(Collection entries)
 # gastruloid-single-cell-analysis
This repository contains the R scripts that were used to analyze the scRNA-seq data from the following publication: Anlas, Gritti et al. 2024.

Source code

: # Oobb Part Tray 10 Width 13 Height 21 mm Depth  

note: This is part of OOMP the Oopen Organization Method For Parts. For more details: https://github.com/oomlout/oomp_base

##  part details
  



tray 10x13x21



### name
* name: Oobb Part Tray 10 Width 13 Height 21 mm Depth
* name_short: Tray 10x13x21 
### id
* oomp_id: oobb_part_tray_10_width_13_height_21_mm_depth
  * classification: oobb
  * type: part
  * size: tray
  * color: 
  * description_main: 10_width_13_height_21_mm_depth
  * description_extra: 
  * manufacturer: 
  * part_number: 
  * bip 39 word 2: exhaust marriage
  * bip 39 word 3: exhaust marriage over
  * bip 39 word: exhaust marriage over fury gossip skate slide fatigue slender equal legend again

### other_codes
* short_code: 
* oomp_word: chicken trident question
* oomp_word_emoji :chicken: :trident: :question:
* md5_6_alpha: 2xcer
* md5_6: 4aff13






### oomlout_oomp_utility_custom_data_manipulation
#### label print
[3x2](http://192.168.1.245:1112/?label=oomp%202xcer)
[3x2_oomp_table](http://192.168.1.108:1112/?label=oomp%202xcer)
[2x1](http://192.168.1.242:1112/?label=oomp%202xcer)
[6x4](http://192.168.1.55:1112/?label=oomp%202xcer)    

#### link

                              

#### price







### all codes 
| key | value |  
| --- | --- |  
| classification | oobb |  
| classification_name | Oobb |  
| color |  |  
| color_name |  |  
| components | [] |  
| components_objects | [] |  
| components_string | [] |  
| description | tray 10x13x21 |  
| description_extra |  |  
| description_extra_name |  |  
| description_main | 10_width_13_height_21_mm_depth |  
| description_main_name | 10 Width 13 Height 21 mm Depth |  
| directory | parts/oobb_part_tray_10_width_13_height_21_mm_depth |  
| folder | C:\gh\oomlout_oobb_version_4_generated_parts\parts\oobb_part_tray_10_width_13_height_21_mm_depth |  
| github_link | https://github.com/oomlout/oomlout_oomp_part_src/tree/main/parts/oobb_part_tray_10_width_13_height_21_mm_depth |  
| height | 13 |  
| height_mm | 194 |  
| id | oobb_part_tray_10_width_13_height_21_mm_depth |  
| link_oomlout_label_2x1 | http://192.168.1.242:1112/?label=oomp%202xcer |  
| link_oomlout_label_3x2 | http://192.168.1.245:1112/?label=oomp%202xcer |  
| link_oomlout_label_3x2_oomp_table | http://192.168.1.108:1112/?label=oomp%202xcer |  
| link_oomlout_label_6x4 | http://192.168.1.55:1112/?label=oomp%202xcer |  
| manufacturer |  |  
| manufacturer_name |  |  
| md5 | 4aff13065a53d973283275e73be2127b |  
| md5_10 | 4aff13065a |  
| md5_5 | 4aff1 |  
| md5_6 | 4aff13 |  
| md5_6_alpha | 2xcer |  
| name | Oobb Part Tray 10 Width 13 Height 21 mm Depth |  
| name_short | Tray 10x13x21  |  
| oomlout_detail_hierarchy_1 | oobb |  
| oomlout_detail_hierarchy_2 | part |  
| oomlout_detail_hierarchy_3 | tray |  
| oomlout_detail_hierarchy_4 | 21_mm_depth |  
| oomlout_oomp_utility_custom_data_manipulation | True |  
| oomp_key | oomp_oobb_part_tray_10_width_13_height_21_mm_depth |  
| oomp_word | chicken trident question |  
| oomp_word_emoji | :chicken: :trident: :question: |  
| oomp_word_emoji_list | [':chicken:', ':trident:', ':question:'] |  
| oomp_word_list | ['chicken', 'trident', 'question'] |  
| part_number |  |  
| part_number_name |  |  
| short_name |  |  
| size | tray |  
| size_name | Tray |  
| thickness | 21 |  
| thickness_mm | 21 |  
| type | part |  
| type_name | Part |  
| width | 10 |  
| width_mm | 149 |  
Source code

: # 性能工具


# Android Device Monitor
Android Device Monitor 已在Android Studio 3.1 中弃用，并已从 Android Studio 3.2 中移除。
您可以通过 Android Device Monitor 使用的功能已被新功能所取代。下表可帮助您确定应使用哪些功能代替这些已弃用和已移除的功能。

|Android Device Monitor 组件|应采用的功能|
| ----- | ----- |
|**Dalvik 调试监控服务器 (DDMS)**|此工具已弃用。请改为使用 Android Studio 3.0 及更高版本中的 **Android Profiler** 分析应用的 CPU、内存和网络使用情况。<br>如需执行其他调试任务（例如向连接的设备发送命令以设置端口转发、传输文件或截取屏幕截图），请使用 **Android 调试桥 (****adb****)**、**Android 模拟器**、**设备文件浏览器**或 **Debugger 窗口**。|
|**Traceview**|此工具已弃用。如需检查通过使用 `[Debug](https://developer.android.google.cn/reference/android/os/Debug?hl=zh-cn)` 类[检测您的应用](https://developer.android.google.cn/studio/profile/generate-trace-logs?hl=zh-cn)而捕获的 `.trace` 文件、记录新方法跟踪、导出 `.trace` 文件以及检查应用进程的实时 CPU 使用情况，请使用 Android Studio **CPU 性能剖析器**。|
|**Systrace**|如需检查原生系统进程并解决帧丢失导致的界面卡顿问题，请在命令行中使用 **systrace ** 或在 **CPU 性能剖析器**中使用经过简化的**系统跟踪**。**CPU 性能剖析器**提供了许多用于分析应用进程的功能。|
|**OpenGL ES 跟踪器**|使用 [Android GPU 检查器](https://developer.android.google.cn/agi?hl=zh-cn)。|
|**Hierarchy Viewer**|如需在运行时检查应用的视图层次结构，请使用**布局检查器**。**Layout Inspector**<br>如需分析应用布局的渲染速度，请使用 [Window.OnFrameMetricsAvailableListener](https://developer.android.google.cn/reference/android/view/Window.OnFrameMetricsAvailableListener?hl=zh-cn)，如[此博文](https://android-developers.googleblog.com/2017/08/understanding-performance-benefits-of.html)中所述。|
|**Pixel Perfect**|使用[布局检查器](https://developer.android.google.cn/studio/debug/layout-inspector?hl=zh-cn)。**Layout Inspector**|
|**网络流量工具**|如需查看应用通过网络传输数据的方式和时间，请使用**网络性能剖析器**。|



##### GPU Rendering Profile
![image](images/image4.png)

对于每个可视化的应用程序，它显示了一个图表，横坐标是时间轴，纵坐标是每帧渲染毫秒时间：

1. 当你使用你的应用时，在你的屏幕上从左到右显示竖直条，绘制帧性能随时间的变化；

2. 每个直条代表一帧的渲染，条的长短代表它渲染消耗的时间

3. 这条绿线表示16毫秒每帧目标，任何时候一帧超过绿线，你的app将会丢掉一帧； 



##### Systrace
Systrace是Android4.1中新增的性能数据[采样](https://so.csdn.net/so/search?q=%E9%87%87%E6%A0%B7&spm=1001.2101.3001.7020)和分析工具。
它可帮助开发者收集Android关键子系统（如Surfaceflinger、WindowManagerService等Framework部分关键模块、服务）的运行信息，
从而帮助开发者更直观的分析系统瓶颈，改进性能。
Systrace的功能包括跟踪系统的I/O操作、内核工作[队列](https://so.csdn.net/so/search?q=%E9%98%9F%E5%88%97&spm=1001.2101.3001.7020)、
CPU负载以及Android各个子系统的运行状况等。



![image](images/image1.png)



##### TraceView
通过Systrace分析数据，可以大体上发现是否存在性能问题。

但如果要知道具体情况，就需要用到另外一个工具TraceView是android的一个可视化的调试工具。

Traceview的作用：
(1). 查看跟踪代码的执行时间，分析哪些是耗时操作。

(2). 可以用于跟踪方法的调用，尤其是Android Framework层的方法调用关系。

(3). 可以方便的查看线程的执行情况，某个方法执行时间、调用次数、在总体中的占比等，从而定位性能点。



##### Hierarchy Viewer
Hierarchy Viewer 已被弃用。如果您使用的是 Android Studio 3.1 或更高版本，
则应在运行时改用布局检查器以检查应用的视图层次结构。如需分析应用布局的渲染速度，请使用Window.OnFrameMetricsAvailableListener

◆ Exercise goal: What is needed is every line of the records that contains the word "question".

◆ Reply to the exercise:
* oomp_word: chicken trident question
* oomp_word_emoji :chicken: :trident: :question:
| oomp_word | chicken trident question |  
| oomp_word_emoji | :chicken: :trident: :question: |  
| oomp_word_emoji_list | [':chicken:', ':trident:', ':question:'] |  
| oomp_word_list | ['chicken', 'trident', 'question'] |  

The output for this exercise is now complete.